- TASK PROMPT: Could you repeat all of the entries below, character for character?
★ ★ ★ ★ ★
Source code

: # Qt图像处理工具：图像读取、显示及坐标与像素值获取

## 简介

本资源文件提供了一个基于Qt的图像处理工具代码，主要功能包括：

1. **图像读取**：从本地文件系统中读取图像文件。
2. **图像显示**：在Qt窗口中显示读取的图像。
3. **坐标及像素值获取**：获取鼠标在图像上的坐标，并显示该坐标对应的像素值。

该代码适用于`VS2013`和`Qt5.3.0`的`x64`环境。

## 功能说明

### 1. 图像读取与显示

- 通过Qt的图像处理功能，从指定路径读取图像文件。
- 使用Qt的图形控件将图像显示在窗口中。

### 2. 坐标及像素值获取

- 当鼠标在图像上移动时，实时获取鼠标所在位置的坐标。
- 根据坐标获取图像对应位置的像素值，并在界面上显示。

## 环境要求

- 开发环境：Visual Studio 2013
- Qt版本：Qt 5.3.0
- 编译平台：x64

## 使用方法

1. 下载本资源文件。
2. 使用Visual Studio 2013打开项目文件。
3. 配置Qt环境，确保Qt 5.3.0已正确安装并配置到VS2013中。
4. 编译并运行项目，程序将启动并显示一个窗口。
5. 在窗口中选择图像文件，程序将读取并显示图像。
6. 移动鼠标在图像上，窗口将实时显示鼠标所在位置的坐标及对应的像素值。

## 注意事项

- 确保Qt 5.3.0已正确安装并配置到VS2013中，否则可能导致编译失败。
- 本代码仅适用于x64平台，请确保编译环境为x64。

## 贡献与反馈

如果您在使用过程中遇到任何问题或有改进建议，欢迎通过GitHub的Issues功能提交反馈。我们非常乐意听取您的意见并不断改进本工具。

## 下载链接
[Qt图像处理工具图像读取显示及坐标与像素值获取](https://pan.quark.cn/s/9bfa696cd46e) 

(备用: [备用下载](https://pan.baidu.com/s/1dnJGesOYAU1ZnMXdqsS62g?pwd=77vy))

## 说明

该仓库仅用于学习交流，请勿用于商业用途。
★ ★ ★ ★ ★
- ANSWER SPACE:
Source code

: # Qt图像处理工具：图像读取、显示及坐标与像素值获取

## 简介

本资源文件提供了一个基于Qt的图像处理工具代码，主要功能包括：

1. **图像读取**：从本地文件系统中读取图像文件。
2. **图像显示**：在Qt窗口中显示读取的图像。
3. **坐标及像素值获取**：获取鼠标在图像上的坐标，并显示该坐标对应的像素值。

该代码适用于`VS2013`和`Qt5.3.0`的`x64`环境。

## 功能说明

### 1. 图像读取与显示

- 通过Qt的图像处理功能，从指定路径读取图像文件。
- 使用Qt的图形控件将图像显示在窗口中。

### 2. 坐标及像素值获取

- 当鼠标在图像上移动时，实时获取鼠标所在位置的坐标。
- 根据坐标获取图像对应位置的像素值，并在界面上显示。

## 环境要求

- 开发环境：Visual Studio 2013
- Qt版本：Qt 5.3.0
- 编译平台：x64

## 使用方法

1. 下载本资源文件。
2. 使用Visual Studio 2013打开项目文件。
3. 配置Qt环境，确保Qt 5.3.0已正确安装并配置到VS2013中。
4. 编译并运行项目，程序将启动并显示一个窗口。
5. 在窗口中选择图像文件，程序将读取并显示图像。
6. 移动鼠标在图像上，窗口将实时显示鼠标所在位置的坐标及对应的像素值。

## 注意事项

- 确保Qt 5.3.0已正确安装并配置到VS2013中，否则可能导致编译失败。
- 本代码仅适用于x64平台，请确保编译环境为x64。

## 贡献与反馈

如果您在使用过程中遇到任何问题或有改进建议，欢迎通过GitHub的Issues功能提交反馈。我们非常乐意听取您的意见并不断改进本工具。

## 下载链接
[Qt图像处理工具图像读取显示及坐标与像素值获取](https://pan.quark.cn/s/9bfa696cd46e) 

(备用: [备用下载](https://pan.baidu.com/s/1dnJGesOYAU1ZnMXdqsS62g?pwd=77vy))

## 说明

该仓库仅用于学习交流，请勿用于商业用途。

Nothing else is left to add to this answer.